The good thing about UK industrial strategies is that if you don't like one, you only have to wait another year or two for another one. Given that context, the green paper published this morning signals a strong direction: it does make choices, it does build systematically on areas of UK economic advantage, and it does pay attention to the enabling conditions for productivity and growth.
At a fundamental level, this emerging strategy decides to play on UK economic strengths. This is a bigger choice than it may appear. Whilst this doesn’t (usually) mean picking winners at a firm level, it does mean picking winners in terms of sectors, places and people. These choices are mitigated by a desire for growth that is inclusive and distributed but it’s very much growth first as an approach. This creates a big issue that I’ll come back to: what happens outside these sectors and places?
A key section comes in the annex (though it’s implicit throughout much of the document). The industrial strategy will enable successful sectors, successful places, successful markets, successful people, and successful institutions. Because the driving energy of the strategy is building on areas of comparative and emerging strength that means choices in terms of policy, resources and focus. Not everyone will like those choices but it is defensible: any good strategy has to make choices. This one does.
Some other thoughts:
The media coverage today around the paper was all to do with deregulation and scrapping “red tape”. I’m not sure how you get to that from reading the paper which is robust on regulation, albeit clear about the need for regulatory reform including through a Regulatory Innovation Office and planning reforms. For example, “the Government is committed to robust and independent enforcement of competition law and consumer protection.” There are no bonfires here, just reshaping.
Growth sectors from professional services to life sciences to clean energy to finance to digital, all of them, heavily rely on a domestic and global pool of highly trained and educated workers. This is really where the rubber hits the road in terms of migration policy, investment in education and skills, and widening opportunity. Squaring this circle will require strong political will, when the context will be pulling the Government away from the logic of this strategy (see the changes to higher education visas made by the last Government) as higher level skills and migration are hardly embraced close to everyone’s hearts. Apprenticeship changes made last month focusing on “trades” rather higher levy skills also point to the policy dilemmas. In fairness, this will always be messy and politics is about sub-optimal compromises. But these tensions, between the Department of Business and Trade, Department for Education, the Home Office and Number Ten are real and need strong collaboration over time.

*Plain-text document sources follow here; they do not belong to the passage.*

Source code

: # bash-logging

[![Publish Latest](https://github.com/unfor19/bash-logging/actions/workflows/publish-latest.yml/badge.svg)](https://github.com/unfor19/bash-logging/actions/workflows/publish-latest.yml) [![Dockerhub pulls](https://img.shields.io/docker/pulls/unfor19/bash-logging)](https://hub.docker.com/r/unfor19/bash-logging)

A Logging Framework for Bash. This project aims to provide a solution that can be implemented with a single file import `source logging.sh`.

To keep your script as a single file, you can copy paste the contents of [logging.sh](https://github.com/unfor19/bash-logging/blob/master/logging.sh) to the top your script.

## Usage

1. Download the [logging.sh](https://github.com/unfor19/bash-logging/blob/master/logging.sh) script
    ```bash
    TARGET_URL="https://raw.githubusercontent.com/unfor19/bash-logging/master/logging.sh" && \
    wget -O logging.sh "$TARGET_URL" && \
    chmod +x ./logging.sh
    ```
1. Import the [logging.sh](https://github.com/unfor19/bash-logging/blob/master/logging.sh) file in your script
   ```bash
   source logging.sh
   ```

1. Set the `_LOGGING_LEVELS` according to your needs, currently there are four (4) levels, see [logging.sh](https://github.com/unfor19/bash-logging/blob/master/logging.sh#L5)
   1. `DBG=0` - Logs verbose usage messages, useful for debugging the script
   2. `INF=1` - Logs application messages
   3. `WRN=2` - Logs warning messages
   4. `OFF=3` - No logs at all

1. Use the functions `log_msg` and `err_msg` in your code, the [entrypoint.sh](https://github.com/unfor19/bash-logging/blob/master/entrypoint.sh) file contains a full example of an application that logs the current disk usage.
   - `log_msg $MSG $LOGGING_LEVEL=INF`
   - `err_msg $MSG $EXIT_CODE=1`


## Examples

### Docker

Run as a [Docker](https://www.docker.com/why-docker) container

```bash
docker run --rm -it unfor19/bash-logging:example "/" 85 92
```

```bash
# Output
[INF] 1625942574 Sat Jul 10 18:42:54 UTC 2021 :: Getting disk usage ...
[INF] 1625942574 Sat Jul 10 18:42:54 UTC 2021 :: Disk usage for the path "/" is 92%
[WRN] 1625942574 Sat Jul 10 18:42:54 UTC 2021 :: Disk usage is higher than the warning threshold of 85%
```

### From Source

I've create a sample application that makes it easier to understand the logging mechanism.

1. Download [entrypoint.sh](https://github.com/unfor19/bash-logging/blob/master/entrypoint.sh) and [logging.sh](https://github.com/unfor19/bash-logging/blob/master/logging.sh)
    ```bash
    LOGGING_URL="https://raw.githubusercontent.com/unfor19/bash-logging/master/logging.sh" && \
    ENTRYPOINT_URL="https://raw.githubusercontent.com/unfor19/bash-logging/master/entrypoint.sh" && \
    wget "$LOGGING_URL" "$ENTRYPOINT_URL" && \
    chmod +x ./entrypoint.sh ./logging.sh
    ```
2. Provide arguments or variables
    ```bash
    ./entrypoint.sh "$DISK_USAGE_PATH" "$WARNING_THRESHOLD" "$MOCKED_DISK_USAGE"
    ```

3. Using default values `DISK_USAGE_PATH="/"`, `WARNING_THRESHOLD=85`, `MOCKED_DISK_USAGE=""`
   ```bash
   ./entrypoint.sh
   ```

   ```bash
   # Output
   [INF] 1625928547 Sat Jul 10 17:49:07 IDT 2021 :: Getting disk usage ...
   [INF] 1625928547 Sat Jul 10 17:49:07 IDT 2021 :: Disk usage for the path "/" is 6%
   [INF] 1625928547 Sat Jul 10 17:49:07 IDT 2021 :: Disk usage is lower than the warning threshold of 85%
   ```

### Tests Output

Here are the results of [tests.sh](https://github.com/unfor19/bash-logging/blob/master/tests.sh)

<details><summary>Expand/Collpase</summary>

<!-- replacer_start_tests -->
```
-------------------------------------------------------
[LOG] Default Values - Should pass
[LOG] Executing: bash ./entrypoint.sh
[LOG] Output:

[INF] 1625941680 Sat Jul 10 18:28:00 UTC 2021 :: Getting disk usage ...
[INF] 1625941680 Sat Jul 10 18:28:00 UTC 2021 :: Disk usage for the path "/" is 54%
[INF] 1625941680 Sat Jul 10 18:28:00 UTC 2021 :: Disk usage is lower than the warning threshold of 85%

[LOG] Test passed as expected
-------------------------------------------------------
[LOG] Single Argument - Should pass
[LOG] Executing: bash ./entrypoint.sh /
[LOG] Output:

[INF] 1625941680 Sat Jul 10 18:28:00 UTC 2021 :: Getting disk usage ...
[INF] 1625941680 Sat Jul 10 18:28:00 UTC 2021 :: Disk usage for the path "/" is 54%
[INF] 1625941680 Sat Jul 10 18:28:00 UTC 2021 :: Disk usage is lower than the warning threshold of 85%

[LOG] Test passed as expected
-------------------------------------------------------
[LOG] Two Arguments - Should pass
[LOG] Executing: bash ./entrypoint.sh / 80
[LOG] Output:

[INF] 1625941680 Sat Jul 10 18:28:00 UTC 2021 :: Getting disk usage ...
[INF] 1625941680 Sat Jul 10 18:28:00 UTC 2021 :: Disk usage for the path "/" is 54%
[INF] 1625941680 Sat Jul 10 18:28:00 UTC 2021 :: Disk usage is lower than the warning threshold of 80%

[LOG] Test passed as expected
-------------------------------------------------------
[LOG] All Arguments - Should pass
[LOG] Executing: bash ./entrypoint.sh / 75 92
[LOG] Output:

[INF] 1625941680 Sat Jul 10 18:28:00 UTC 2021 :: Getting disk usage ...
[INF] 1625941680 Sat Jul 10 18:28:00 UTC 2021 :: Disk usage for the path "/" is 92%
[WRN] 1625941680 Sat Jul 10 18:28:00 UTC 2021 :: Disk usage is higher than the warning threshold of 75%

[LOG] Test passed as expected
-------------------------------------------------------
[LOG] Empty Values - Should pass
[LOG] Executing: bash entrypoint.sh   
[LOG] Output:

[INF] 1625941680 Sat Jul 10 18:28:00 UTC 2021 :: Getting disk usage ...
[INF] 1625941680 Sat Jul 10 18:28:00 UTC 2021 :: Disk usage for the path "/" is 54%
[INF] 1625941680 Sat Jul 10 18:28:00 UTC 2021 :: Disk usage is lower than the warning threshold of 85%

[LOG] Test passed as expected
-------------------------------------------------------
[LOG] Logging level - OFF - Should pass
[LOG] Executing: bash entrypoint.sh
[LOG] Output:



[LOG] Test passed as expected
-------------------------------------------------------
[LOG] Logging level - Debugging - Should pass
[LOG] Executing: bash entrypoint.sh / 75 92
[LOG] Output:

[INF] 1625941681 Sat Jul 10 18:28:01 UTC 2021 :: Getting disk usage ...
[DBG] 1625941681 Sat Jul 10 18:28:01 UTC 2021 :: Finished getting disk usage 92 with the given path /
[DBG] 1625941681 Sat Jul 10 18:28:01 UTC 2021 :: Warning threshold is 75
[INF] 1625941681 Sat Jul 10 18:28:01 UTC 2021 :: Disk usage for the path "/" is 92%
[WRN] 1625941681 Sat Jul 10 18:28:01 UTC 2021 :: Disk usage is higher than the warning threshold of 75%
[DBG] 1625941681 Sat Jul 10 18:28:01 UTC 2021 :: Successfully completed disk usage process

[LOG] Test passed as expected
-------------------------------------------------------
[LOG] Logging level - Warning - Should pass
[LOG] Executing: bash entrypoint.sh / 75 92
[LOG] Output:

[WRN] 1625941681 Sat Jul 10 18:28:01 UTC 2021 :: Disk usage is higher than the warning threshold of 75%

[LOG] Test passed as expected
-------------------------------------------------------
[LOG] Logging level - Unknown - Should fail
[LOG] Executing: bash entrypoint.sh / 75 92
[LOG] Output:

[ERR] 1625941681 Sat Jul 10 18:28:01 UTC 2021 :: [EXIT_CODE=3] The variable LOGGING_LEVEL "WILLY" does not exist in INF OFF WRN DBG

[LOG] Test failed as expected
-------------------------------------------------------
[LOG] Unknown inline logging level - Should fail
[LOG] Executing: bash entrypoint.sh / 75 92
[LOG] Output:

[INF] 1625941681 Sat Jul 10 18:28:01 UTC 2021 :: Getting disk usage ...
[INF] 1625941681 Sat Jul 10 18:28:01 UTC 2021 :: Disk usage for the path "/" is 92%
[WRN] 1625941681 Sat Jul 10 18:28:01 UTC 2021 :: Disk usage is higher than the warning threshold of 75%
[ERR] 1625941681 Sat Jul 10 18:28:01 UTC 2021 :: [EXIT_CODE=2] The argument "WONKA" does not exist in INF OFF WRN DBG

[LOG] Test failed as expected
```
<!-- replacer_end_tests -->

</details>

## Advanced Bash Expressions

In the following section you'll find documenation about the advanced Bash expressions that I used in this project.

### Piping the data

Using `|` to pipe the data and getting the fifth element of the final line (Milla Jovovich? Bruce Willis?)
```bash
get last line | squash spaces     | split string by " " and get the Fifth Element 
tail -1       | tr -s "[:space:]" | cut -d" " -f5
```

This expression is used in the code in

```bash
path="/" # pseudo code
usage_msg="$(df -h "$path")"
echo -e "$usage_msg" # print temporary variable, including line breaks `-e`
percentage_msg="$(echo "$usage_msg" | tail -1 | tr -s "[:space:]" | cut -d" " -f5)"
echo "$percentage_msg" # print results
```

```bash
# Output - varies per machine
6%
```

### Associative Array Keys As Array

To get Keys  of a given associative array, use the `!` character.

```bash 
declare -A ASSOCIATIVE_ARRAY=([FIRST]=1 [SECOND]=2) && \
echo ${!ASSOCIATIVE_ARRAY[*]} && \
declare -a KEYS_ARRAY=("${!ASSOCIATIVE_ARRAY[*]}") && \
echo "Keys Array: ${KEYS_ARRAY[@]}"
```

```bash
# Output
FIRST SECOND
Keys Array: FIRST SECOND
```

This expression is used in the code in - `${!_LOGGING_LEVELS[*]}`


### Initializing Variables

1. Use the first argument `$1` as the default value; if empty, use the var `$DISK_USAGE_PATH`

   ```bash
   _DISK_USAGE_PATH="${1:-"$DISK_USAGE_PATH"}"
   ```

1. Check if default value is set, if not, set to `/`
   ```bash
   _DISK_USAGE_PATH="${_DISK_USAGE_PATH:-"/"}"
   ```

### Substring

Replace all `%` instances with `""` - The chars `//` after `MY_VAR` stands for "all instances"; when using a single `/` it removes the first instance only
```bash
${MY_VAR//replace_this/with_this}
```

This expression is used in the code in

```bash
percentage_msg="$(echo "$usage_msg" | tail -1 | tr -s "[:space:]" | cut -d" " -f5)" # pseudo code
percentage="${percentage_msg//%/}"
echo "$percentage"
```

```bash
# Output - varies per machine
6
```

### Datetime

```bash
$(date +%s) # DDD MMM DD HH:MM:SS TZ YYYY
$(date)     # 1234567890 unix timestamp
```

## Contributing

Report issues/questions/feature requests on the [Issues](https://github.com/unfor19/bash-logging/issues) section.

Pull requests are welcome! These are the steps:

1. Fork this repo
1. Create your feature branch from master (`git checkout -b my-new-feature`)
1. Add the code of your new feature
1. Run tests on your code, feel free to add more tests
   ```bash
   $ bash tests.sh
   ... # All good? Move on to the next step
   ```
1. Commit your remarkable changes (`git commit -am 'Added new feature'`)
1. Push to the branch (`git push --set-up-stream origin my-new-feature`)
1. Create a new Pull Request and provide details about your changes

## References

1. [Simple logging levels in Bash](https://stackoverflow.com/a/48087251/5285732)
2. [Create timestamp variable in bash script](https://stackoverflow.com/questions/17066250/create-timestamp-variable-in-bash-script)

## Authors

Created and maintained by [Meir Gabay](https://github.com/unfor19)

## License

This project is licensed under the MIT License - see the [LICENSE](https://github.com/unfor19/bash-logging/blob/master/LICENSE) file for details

There is one very significant missing growth sector: education. Yes, there are lots of good references to the need for strong higher education. Higher education and skills (not just universities but the wider skills sector) are vital industries in their own right. There is a strong case for adding a ninth growth sector to the list and I’m surprised higher education didn’t emerge in the data analysis that fed into this paper. Analysis for UUK found that universities account for £37billion of UK exports and it is sector with enormous need for innovation. Whilst a higher education industrial strategy would sit with the Department for Education, this is not really any different to the defence industrial strategy sitting with the Ministry of Defence. Under “successful people” the report notes the importance of increasing apprenticeships and skills training. I’ll have more to say on that in the future- but this is vital and a core purpose of Skills England.
One thing that we have to get beyond is characterising firms by their size. I’m not sure that the category “small firm” is in any way meaningful. What does a high growth fintech startup have in common a small local distribution company in fundamental terms or local cleaning firm? In Management and UK 2030, CMI instead looked at firms with different growth characteristics, those on a growth journey needing the best targeted support (including in support of developing management capability, one of the factors identified in the strategy). For the purposes of a growth strategy this more dynamic form of classification feels more useful than raw firm size.
This is the big one: what’s the deal for the sectors, areas outside of city-regions, firms and workers who fall outside of the strategy? Good strategies make choices and this one does. But there’s an awful large number of the UK’s economic life that is not the key focus of this strategy. The vast majority of workers, businesses and places don’t have a foothold in high growth, high productivity sectors (though they certainly are likely to benefit from their success).
Elsewhere, the Government is focusing on employment rights (the Department for Business and Trade is very busy at the moment!), opportunity, place development and shaping including social infrastructure and health, and public service reform.
It feels to me that there needs to be a parallel vision, further down the line, about how all these things come together as an experience of the common economic life of the nation(s). There is a need for articulating and making coherent how that comes together as a strategy, as a set of policies, institutions and governance, as a common experience of modern economic life. Don’t get me wrong, the logic to focus, as the industrial strategy does today is compelling and that it has is a relief. There’s a bigger story of inclusion and belonging too: let’s not leave that in the fragments of other policy areas.